Leittragende sind ja dort die Produzenten in den entsprechenden Ländern.

Absolut, weil natürlich dort einfach die Sachen auch verrotten. Sie müssen sich überlegen, dass in den Kühlhäusern in Äthiopien, in Kenia, aber auch in Ecuador, hunderttausende, bald Millionen von Rosen liegen, oder auch von Fisch, der bereits in Spezialverpackung mit Trockeneis abgefüllt ist zum Versand nach Europa. Und die müssen alle vernichtet werden, weil man sie nicht mehr wegschicken kann. Und niemand weiß im Moment, wann es weitergeht. Lufthansa Cargo hat gestern mit Sondergenehmigung ein paar Flüge gemacht, aber die sagen eben auch, dass ein Großteil ihres Aufkommens, nämlich 50 Prozent dessen, was normalerweise per Luftfracht transportiert wird, wird auf Passagierflügen transportiert, im Frachtraum der Passagiermaschinen. Und da die eben überhaupt nicht fliegen, geht da eben auch gar nichts. Also das kann eine fatale Kette werden, die unter Umständen eine Menge Branchen betrifft. Gar nicht zu vergessen die Tourismusbranche. Auch eine Menge Reiseveranstalter, auch gerade in ferneren Ländern, die auf Tourismus angewiesen sind, die werden genauso bald das ganz massiv merken, wenn es so weiter geht.
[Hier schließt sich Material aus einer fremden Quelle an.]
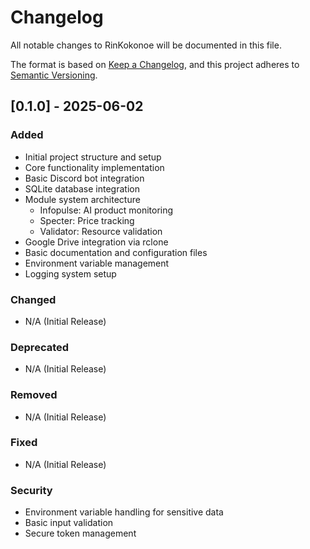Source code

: # Changelog
All notable changes to RinKokonoe will be documented in this file.

The format is based on [Keep a Changelog](https://keepachangelog.com/en/1.0.0/),
and this project adheres to [Semantic Versioning](https://semver.org/spec/v2.0.0.html).

## [0.1.0] - 2025-06-02
### Added
- Initial project structure and setup
- Core functionality implementation
- Basic Discord bot integration
- SQLite database integration
- Module system architecture
    - Infopulse: AI product monitoring
    - Specter: Price tracking
    - Validator: Resource validation
- Google Drive integration via rclone
- Basic documentation and configuration files
- Environment variable management
- Logging system setup

### Changed
- N/A (Initial Release)

### Deprecated
- N/A (Initial Release)

### Removed
- N/A (Initial Release)

### Fixed
- N/A (Initial Release)

### Security
- Environment variable handling for sensitive data
- Basic input validation
- Secure token management
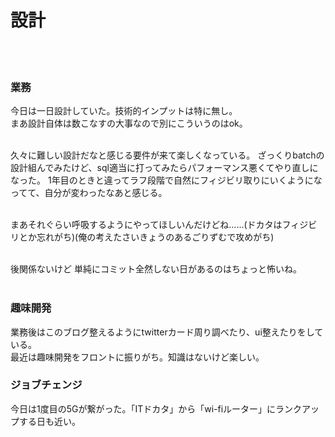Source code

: # 設計
<br/>
<br/>

### 業務
今日は一日設計していた。技術的インプットは特に無し。  
まあ設計自体は数こなすの大事なので別にこういうのはok。  

<br/>
久々に難しい設計だなと感じる要件が来て楽しくなっている。  
ざっくりbatchの設計組んでみたけど、sql適当に打ってみたらパフォーマンス悪くてやり直しになった。  
1年目のときと違ってラフ段階で自然にフィジビリ取りにいくようになってて、自分が変わったなあと感じる。  
<br/>
<br/>

まあそれぐらい呼吸するようにやってほしいんだけどね......(ドカタはフィジビリとか忘れがち)(俺の考えたさいきょうのあるごりずむで攻めがち)

<br/>
後関係ないけど
単純にコミット全然しない日があるのはちょっと怖いね。


<br/>
<br/>

### 趣味開発
業務後はこのブログ整えるようにtwitterカード周り調べたり、ui整えたりをしている。  
最近は趣味開発をフロントに振りがち。知識はないけど楽しい。

### ジョブチェンジ
今日は1度目の5Gが繋がった。「ITドカタ」から「wi-fiルーター」にランクアップする日も近い。
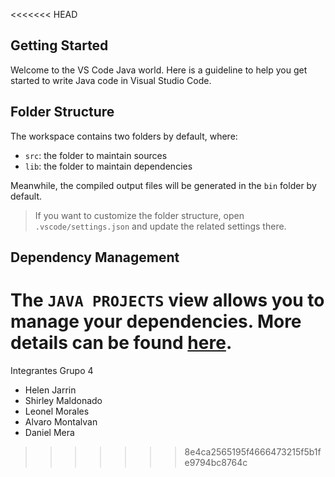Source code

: <<<<<<< HEAD
## Getting Started

Welcome to the VS Code Java world. Here is a guideline to help you get started to write Java code in Visual Studio Code.

## Folder Structure

The workspace contains two folders by default, where:

- `src`: the folder to maintain sources
- `lib`: the folder to maintain dependencies

Meanwhile, the compiled output files will be generated in the `bin` folder by default.

> If you want to customize the folder structure, open `.vscode/settings.json` and update the related settings there.

## Dependency Management

The `JAVA PROJECTS` view allows you to manage your dependencies. More details can be found [here](https://github.com/microsoft/vscode-java-dependency#manage-dependencies).
=======
Integrantes Grupo 4
- Helen Jarrin
- Shirley Maldonado
- Leonel Morales
- Alvaro Montalvan
- Daniel Mera
>>>>>>> 8e4ca2565195f4666473215f5b1fe9794bc8764c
Wie sieht es denn aus für Deutschland als Exportnation? Wird ein wesentlicher Teil des Warenverkehrs durch die Luft abgewickelt?

Also der Luftfrachtanteil am Export betrifft 35 Prozent in Deutschland. Das ist natürlich ein relativ hoher Prozentsatz, wobei da natürlich auch sehr viel "just in time-Sachen" betroffen sind, die überhaupt nur versendet werden können, weil sie eben sehr schnell versendet werden können, normalerweise. Wenn das nicht der Fall ist, wird es sicherlich Branchen geben, das reicht sicherlich von Chipherstellern bis zu Pharmaherstellern, die möglicherweise auch ein Problem kriegen, weil sie eben ihre Waren gar nicht mehr an den Mann bringen können in aller Welt, weil es eben keine Alternativen gibt.
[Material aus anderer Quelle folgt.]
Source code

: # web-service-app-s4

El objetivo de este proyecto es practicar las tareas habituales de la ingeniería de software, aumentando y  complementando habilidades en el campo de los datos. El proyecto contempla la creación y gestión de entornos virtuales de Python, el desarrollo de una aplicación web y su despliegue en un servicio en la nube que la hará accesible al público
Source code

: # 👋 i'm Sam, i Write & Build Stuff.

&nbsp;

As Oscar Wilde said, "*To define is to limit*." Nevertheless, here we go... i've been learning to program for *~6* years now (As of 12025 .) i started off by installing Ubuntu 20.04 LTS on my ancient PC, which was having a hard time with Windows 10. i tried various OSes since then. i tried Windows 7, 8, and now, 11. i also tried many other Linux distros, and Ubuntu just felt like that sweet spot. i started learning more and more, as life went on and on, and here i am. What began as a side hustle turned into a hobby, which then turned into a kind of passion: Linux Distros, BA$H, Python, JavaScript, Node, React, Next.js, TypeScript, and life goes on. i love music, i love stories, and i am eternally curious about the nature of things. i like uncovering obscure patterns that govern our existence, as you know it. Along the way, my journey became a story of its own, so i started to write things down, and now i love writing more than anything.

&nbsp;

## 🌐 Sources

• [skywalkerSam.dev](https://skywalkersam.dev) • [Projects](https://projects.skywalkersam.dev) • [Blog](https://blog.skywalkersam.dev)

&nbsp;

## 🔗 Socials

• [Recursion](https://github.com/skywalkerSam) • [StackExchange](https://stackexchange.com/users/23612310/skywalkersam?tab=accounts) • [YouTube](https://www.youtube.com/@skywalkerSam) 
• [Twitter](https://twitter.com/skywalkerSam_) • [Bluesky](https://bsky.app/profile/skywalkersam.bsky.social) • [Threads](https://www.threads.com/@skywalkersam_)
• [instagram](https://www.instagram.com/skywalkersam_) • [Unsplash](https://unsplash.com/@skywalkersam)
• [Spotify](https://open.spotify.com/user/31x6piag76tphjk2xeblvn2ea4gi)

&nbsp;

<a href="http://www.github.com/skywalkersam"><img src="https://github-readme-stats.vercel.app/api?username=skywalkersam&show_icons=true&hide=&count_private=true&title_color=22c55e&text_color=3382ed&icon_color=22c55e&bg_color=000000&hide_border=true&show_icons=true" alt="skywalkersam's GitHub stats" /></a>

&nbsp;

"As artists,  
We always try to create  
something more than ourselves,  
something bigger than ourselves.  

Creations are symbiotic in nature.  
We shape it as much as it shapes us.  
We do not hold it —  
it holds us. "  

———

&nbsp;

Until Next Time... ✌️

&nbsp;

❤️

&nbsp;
Wer sind denn die Gewinner dieser Krise? Die gibt es doch sicherlich auch.

Interessanterweise Anbieter von Geräten und Leitungen für Videokonferenzen. Da war schon letzt Woche die Rede, dass die 40 Prozent Zuwachs verzeichnen. Andere sind zum Beispiel Busreisen-und Mietwagenfirmen, die Bahn sowieso. Also da gibt es sicherlich einige kurzfristige Gewinner.

Gibt es aus Ihrer Sicht ein Art Deadline, einen Stichtag, nach dem dann wirklich unwiderrufbare Entscheidungen fallen?

Nein, das ist sicherlich total individuell, weil es so was noch nie gegeben hat und es auch wirklich sehr schwer ist im Moment einzuschätzen, was es für Auswirkungen mittel- und langfristig haben wird. Es ist aber Tatsache, dass die Airlines schon heute sagen, jetzt schon, heute, Stand am Montag, dass die Auswirkungen auf jeden Fall viel schlimmer sind als sie am 11 September 2001 und danach waren.